Exercise instructions:
Copy out each entry precisely; no image belongs in the result.

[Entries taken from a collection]
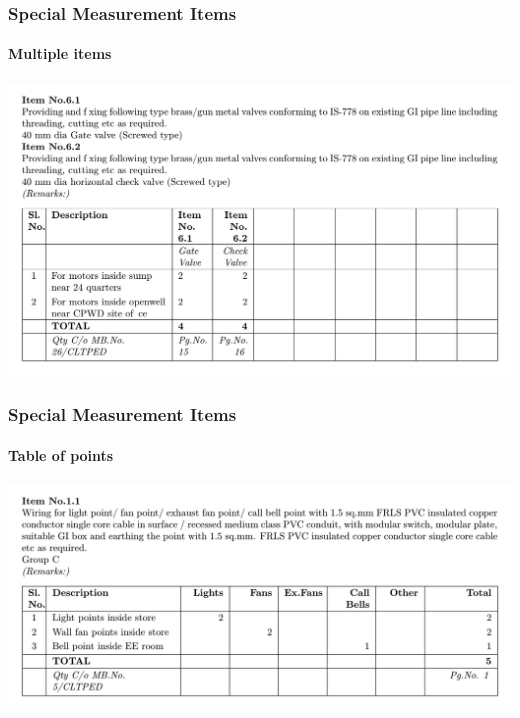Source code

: \documentclass{beamer}
\begin{document}
\begin{frame}
  \frametitle{Special Measurement Items}
  \framesubtitle{Multiple items}
  \begin{block}{}
    \centering
    \includegraphics[width=1\linewidth]{figures/measurementNNNNNN.pdf}
  \end{block}
\end{frame}

\begin{frame}
  \frametitle{Special Measurement Items}
  \framesubtitle{Table of points}
  \begin{block}{}
    \centering
    \includegraphics[width=1\linewidth]{figures/measurement_points.pdf}
  \end{block}
\end{frame}
\end{document}
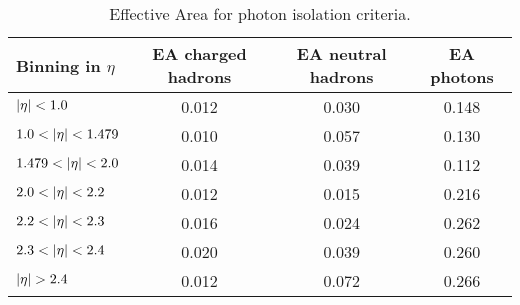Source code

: \begin{table}[h!]
\begin{center}
\begin{tabular}{|l|c|c|c|}
\hline
Binning in $\eta$    & EA charged hadrons & EA neutral hadrons & EA photons \\
\hline
\hline
$\lvert \eta \rvert<1.0$ &          0.012 &	0.030 &	0.148 \\
$1.0<\lvert \eta \rvert<1.479$ & 0.010 &	0.057 &	0.130 \\
$1.479<\lvert \eta \rvert<2.0$  & 0.014 &	0.039 &	0.112 \\
$2.0<\lvert \eta \rvert<2.2$ 	&   0.012 &	0.015 &	0.216 \\
$2.2<\lvert \eta \rvert<2.3$ 	&   0.016 &	0.024 &	0.262 \\
$2.3<\lvert \eta \rvert<2.4$ 	&   0.020 &	0.039 &	0.260 \\
$\lvert \eta \rvert>2.4$ 	&   0.012 &	0.072 &	0.266  \\
\hline
\end{tabular}
\caption{Effective Area for photon isolation criteria.}
\label{Table:photonAeff}
\end{center}
\end{table}
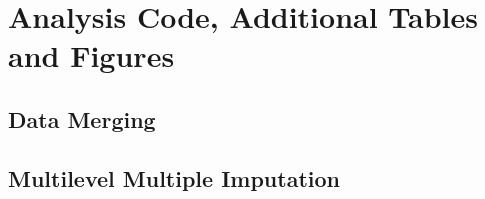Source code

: \chapter{Analysis Code, Additional Tables and Figures}

\section{Data Merging}\label{R.reimport}

\begin{singlespacing}
    
\end{singlespacing}





\section{Multilevel Multiple Imputation}\label{sec:MMI}

\begin{singlespacing}
    
\end{singlespacing}

\begin{singlespacing}
    
\end{singlespacing}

Result:
Source code

: \documentclass{beamer}
\begin{document}
\begin{frame}
  \frametitle{Special Measurement Items}
  \framesubtitle{Multiple items}
  \begin{block}{}
    \centering
    \includegraphics[width=1\linewidth]{figures/measurementNNNNNN.pdf}
  \end{block}
\end{frame}

\begin{frame}
  \frametitle{Special Measurement Items}
  \framesubtitle{Table of points}
  \begin{block}{}
    \centering
    \includegraphics[width=1\linewidth]{figures/measurement_points.pdf}
  \end{block}
\end{frame}
\end{document}
Source code

: \begin{table}[h!]
\begin{center}
\begin{tabular}{|l|c|c|c|}
\hline
Binning in $\eta$    & EA charged hadrons & EA neutral hadrons & EA photons \\
\hline
\hline
$\lvert \eta \rvert<1.0$ &          0.012 &	0.030 &	0.148 \\
$1.0<\lvert \eta \rvert<1.479$ & 0.010 &	0.057 &	0.130 \\
$1.479<\lvert \eta \rvert<2.0$  & 0.014 &	0.039 &	0.112 \\
$2.0<\lvert \eta \rvert<2.2$ 	&   0.012 &	0.015 &	0.216 \\
$2.2<\lvert \eta \rvert<2.3$ 	&   0.016 &	0.024 &	0.262 \\
$2.3<\lvert \eta \rvert<2.4$ 	&   0.020 &	0.039 &	0.260 \\
$\lvert \eta \rvert>2.4$ 	&   0.012 &	0.072 &	0.266  \\
\hline
\end{tabular}
\caption{Effective Area for photon isolation criteria.}
\label{Table:photonAeff}
\end{center}
\end{table}
Source code

: \chapter{Analysis Code, Additional Tables and Figures}

\section{Data Merging}\label{R.reimport}

\begin{singlespacing}
    
\end{singlespacing}





\section{Multilevel Multiple Imputation}\label{sec:MMI}

\begin{singlespacing}
    
\end{singlespacing}

\begin{singlespacing}
    
\end{singlespacing}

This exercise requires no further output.